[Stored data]
- Opening Delimiter -

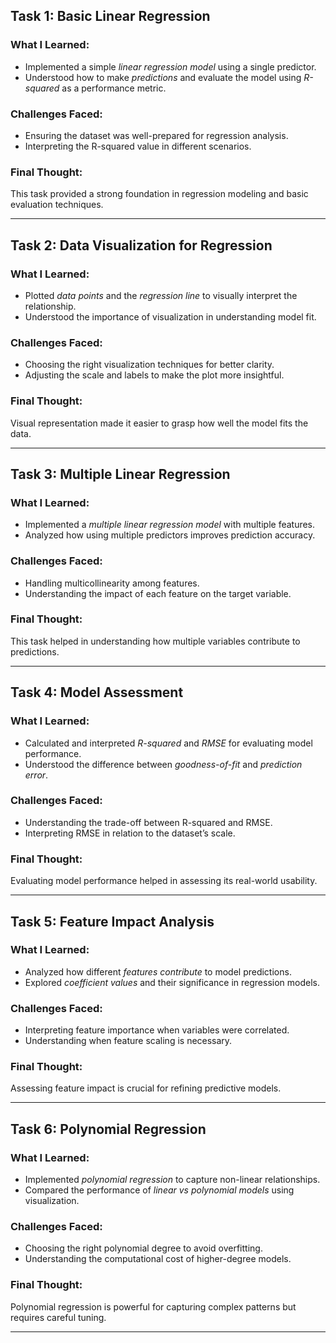 ## Task 1: Basic Linear Regression  

### What I Learned:  
- Implemented a simple *linear regression model* using a single predictor.  
- Understood how to make *predictions* and evaluate the model using *R-squared* as a performance metric.  

### Challenges Faced:  
- Ensuring the dataset was well-prepared for regression analysis.  
- Interpreting the R-squared value in different scenarios.  

### Final Thought:  
This task provided a strong foundation in regression modeling and basic evaluation techniques.  

---

## Task 2: Data Visualization for Regression  

### What I Learned:  
- Plotted *data points* and the *regression line* to visually interpret the relationship.  
- Understood the importance of visualization in understanding model fit.  

### Challenges Faced:  
- Choosing the right visualization techniques for better clarity.  
- Adjusting the scale and labels to make the plot more insightful.  

### Final Thought:  
Visual representation made it easier to grasp how well the model fits the data.  

---

## Task 3: Multiple Linear Regression  

### What I Learned:  
- Implemented a *multiple linear regression model* with multiple features.  
- Analyzed how using multiple predictors improves prediction accuracy.  

### Challenges Faced:  
- Handling multicollinearity among features.  
- Understanding the impact of each feature on the target variable.  

### Final Thought:  
This task helped in understanding how multiple variables contribute to predictions.  

---

## Task 4: Model Assessment  

### What I Learned:  
- Calculated and interpreted *R-squared* and *RMSE* for evaluating model performance.  
- Understood the difference between *goodness-of-fit* and *prediction error*.  

### Challenges Faced:  
- Understanding the trade-off between R-squared and RMSE.  
- Interpreting RMSE in relation to the dataset’s scale.  

### Final Thought:  
Evaluating model performance helped in assessing its real-world usability.  

---

## Task 5: Feature Impact Analysis  

### What I Learned:  
- Analyzed how different *features contribute* to model predictions.  
- Explored *coefficient values* and their significance in regression models.  

### Challenges Faced:  
- Interpreting feature importance when variables were correlated.  
- Understanding when feature scaling is necessary.  

### Final Thought:  
Assessing feature impact is crucial for refining predictive models.  

---

## Task 6: Polynomial Regression  

### What I Learned:  
- Implemented *polynomial regression* to capture non-linear relationships.  
- Compared the performance of *linear vs polynomial models* using visualization.  

### Challenges Faced:  
- Choosing the right polynomial degree to avoid overfitting.  
- Understanding the computational cost of higher-degree models.  

### Final Thought:  
Polynomial regression is powerful for capturing complex patterns but requires careful tuning.  

---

- Closing Delimiter -

* Instructions to follow
Restate the entries above word for word, minus the pictures.

* Task result
 ## Task 1: Basic Linear Regression  

### What I Learned:  
- Implemented a simple *linear regression model* using a single predictor.  
- Understood how to make *predictions* and evaluate the model using *R-squared* as a performance metric.  

### Challenges Faced:  
- Ensuring the dataset was well-prepared for regression analysis.  
- Interpreting the R-squared value in different scenarios.  

### Final Thought:  
This task provided a strong foundation in regression modeling and basic evaluation techniques.  

---

## Task 2: Data Visualization for Regression  

### What I Learned:  
- Plotted *data points* and the *regression line* to visually interpret the relationship.  
- Understood the importance of visualization in understanding model fit.  

### Challenges Faced:  
- Choosing the right visualization techniques for better clarity.  
- Adjusting the scale and labels to make the plot more insightful.  

### Final Thought:  
Visual representation made it easier to grasp how well the model fits the data.  

---

## Task 3: Multiple Linear Regression  

### What I Learned:  
- Implemented a *multiple linear regression model* with multiple features.  
- Analyzed how using multiple predictors improves prediction accuracy.  

### Challenges Faced:  
- Handling multicollinearity among features.  
- Understanding the impact of each feature on the target variable.  

### Final Thought:  
This task helped in understanding how multiple variables contribute to predictions.  

---

## Task 4: Model Assessment  

### What I Learned:  
- Calculated and interpreted *R-squared* and *RMSE* for evaluating model performance.  
- Understood the difference between *goodness-of-fit* and *prediction error*.  

### Challenges Faced:  
- Understanding the trade-off between R-squared and RMSE.  
- Interpreting RMSE in relation to the dataset’s scale.  

### Final Thought:  
Evaluating model performance helped in assessing its real-world usability.  

---

## Task 5: Feature Impact Analysis  

### What I Learned:  
- Analyzed how different *features contribute* to model predictions.  
- Explored *coefficient values* and their significance in regression models.  

### Challenges Faced:  
- Interpreting feature importance when variables were correlated.  
- Understanding when feature scaling is necessary.  

### Final Thought:  
Assessing feature impact is crucial for refining predictive models.  

---

## Task 6: Polynomial Regression  

### What I Learned:  
- Implemented *polynomial regression* to capture non-linear relationships.  
- Compared the performance of *linear vs polynomial models* using visualization.  

### Challenges Faced:  
- Choosing the right polynomial degree to avoid overfitting.  
- Understanding the computational cost of higher-degree models.  

### Final Thought:  
Polynomial regression is powerful for capturing complex patterns but requires careful tuning.  

---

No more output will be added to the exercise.